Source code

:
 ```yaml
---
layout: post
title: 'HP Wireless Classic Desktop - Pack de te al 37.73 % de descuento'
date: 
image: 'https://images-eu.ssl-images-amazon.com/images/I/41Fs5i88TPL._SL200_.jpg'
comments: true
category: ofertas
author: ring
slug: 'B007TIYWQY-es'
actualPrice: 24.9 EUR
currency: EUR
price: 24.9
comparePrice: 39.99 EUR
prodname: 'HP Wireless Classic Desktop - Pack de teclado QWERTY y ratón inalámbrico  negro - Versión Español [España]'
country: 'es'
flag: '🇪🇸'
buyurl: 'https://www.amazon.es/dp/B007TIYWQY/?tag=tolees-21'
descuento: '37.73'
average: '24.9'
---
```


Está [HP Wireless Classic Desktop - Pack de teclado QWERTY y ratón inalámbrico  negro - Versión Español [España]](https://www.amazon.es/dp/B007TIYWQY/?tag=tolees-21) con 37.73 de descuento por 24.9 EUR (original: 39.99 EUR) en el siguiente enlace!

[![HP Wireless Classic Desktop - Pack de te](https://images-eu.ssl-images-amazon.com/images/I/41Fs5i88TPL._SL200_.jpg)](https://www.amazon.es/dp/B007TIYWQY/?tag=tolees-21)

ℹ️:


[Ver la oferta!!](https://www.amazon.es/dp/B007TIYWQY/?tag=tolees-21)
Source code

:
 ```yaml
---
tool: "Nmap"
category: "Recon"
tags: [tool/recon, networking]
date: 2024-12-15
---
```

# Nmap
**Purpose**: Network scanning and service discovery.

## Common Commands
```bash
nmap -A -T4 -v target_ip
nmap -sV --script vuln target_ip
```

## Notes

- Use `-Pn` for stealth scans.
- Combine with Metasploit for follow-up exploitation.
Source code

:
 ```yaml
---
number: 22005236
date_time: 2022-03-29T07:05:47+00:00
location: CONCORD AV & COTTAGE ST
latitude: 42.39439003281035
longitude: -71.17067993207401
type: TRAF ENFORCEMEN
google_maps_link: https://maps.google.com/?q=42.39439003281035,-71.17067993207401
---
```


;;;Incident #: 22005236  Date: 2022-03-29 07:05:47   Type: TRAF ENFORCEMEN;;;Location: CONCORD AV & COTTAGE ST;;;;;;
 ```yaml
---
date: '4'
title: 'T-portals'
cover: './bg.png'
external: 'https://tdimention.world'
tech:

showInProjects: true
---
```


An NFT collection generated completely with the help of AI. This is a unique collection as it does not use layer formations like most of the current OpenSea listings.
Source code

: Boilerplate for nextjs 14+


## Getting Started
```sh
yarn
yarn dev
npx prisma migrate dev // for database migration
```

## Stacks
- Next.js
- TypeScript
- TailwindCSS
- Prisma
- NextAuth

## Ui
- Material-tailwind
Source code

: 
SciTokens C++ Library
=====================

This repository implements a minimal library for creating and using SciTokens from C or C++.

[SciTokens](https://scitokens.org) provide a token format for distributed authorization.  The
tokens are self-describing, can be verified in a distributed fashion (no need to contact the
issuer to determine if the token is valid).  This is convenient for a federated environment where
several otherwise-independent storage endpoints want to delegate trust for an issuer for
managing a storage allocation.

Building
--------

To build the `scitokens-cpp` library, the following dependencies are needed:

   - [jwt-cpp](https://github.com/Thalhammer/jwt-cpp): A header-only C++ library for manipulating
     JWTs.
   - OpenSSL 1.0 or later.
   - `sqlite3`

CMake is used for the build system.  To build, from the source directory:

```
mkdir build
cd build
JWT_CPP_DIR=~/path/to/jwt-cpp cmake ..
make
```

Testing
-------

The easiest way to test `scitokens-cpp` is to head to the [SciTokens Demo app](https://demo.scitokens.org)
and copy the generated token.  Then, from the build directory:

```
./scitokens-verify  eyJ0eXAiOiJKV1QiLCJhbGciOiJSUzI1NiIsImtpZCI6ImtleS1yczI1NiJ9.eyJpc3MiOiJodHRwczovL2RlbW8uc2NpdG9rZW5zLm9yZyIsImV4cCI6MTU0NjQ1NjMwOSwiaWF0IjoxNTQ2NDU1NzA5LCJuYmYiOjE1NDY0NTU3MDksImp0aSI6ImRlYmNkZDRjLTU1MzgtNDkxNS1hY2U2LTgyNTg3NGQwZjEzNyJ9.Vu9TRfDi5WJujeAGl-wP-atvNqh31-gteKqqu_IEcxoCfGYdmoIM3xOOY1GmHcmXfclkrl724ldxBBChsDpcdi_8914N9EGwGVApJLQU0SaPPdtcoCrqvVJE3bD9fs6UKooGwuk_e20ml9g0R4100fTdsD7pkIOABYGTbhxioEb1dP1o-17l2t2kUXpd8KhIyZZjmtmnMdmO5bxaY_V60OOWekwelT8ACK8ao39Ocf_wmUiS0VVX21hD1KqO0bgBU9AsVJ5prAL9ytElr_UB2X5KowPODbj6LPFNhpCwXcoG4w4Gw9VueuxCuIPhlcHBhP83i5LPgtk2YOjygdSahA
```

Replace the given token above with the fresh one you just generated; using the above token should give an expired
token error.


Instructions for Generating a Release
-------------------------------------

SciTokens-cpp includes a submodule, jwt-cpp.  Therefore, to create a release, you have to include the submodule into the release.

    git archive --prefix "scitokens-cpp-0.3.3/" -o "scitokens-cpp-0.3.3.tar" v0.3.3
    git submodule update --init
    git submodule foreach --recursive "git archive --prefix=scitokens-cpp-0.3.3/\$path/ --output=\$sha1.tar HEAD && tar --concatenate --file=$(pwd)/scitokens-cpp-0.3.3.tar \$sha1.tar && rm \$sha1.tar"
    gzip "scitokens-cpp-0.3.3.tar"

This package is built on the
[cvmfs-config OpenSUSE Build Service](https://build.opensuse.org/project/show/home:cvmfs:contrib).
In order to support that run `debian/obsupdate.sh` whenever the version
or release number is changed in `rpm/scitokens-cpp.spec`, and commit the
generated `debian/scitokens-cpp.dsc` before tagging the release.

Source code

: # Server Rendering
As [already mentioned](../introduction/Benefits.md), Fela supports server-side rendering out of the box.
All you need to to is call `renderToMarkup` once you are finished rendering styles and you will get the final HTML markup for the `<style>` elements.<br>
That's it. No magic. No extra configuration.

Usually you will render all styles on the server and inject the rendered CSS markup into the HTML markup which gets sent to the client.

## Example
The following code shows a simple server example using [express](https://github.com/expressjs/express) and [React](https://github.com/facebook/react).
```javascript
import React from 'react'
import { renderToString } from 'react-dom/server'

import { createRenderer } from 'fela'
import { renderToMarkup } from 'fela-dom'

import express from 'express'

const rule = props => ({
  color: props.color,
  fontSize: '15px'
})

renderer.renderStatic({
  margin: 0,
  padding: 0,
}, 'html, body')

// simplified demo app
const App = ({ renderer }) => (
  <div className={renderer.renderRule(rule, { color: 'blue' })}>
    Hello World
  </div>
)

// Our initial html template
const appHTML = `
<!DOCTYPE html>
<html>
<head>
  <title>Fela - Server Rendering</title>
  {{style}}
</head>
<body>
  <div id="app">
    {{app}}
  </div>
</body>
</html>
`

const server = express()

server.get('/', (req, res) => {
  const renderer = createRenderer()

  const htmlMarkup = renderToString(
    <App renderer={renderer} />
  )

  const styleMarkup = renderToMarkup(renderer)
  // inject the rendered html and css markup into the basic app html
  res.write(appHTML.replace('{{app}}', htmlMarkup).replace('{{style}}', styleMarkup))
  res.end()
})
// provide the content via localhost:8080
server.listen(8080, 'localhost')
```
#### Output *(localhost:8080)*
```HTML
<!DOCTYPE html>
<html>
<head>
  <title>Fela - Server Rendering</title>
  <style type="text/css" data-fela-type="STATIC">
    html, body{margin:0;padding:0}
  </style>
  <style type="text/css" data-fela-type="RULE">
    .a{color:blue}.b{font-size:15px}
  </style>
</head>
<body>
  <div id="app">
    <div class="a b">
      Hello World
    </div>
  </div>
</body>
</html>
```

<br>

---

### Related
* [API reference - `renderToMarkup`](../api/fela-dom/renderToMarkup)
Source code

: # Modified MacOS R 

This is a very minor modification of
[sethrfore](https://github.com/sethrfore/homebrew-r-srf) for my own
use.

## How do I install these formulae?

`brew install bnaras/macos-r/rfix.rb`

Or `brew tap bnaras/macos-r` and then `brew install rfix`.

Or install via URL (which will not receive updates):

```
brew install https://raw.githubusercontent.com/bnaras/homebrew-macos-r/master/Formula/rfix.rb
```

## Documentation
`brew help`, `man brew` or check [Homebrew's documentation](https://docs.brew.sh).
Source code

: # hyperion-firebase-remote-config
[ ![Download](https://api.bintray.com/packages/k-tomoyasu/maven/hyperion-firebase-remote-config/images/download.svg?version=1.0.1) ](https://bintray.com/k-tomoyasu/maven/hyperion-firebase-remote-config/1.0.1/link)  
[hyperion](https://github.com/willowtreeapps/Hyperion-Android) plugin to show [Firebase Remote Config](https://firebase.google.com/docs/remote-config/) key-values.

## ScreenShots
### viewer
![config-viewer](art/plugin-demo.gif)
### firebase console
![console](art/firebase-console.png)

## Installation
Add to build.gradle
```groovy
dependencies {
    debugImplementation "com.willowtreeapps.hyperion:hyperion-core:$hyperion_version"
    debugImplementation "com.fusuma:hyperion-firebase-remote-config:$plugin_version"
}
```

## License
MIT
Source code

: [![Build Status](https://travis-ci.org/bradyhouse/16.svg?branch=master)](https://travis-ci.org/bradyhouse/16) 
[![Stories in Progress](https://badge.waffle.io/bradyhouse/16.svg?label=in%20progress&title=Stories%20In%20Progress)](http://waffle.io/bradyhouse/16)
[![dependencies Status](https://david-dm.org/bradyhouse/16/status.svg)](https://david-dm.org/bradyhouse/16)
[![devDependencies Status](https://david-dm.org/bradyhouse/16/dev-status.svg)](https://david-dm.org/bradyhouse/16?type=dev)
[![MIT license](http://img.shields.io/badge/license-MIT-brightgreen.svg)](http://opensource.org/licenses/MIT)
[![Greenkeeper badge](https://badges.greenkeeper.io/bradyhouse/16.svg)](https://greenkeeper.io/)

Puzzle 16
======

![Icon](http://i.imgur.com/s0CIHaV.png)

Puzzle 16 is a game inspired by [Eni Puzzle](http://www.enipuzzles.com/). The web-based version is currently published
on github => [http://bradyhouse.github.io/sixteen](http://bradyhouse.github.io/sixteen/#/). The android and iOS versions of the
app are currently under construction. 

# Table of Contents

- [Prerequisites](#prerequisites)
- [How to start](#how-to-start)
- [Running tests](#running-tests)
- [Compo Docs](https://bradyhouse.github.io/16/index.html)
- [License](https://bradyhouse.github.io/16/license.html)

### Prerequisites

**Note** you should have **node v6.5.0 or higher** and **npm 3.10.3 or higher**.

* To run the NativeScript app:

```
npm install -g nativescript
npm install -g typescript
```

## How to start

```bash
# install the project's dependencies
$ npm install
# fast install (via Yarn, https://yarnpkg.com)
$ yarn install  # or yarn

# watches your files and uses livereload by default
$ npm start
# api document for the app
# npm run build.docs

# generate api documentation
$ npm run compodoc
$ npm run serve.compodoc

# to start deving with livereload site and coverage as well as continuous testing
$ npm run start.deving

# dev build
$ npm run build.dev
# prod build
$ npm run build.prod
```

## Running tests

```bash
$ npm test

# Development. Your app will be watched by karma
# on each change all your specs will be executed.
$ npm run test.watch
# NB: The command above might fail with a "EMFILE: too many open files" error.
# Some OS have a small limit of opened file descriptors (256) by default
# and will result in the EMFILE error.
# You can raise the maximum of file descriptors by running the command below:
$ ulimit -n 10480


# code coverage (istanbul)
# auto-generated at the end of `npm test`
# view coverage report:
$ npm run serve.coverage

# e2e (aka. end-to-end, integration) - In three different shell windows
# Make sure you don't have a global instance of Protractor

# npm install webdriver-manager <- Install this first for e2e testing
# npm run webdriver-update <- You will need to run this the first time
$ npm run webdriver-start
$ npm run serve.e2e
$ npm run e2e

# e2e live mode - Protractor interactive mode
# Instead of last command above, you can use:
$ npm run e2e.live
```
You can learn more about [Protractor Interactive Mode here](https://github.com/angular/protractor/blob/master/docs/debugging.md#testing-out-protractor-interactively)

Problem requirements ▸ Taking the entries above, print exactly the lines starting at the line with "or release number" and ending at the line with "That's it. No magic. No extra configuration.", both included.

Answer space ▸
or release number is changed in `rpm/scitokens-cpp.spec`, and commit the
generated `debian/scitokens-cpp.dsc` before tagging the release.

Source code

: # Server Rendering
As [already mentioned](../introduction/Benefits.md), Fela supports server-side rendering out of the box.
All you need to to is call `renderToMarkup` once you are finished rendering styles and you will get the final HTML markup for the `<style>` elements.<br>
That's it. No magic. No extra configuration.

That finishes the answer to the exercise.